▸ Input data:
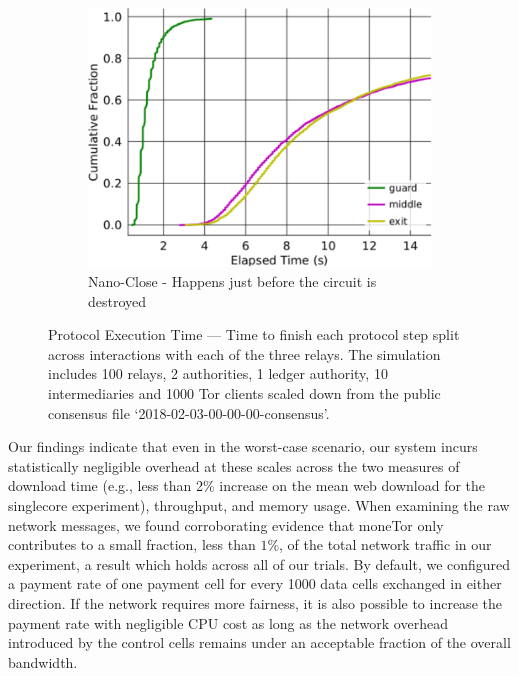 \begin{figure}[t]
\begin{subfigure}[t]{0.32\textwidth}
    \label{fig:ttfp}
  \end{subfigure}
  \begin{subfigure}[t]{0.32\textwidth} \centering
    \includegraphics[trim={0 0cm 0 0cm}, clip, width=1.0\textwidth]{images/payment_close.pdf}
    \caption{Nano-Close - Happens just before the circuit is destroyed}
    \label{fig:payments_close}
  \end{subfigure}
  \caption{Protocol Execution Time --- Time to finish each protocol step split across interactions with each of the three relays.
    The simulation includes 100 relays, 2 authorities, 1 ledger authority, 10 intermediaries and 1000 Tor clients scaled down from the public consensus file `2018-02-03-00-00-00-consensus'.}
  \label{fig:latencymeasurements}
\end{figure}

Our findings indicate that even in the worst-case scenario, our system incurs statistically negligible overhead at these scales across the two measures of download time (e.g., less than 2\% increase on the mean web download for the singlecore experiment), throughput, and memory usage.
When examining the raw network messages, we found corroborating evidence that moneTor only contributes to a small fraction, less than $1\%$, of the total network traffic in our experiment, a result which holds across all of our trials.
By default, we configured a payment rate of one payment cell for every 1000 data cells exchanged in either direction.
If the network requires more fairness, it is also possible to increase the payment rate with negligible CPU cost as long as the network overhead introduced by the control cells remains under an acceptable fraction of the overall bandwidth.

▸ Your instructions: Using the data above, say how many lines include "negligible". No other reply is needed.

▸ Exercise solution: 2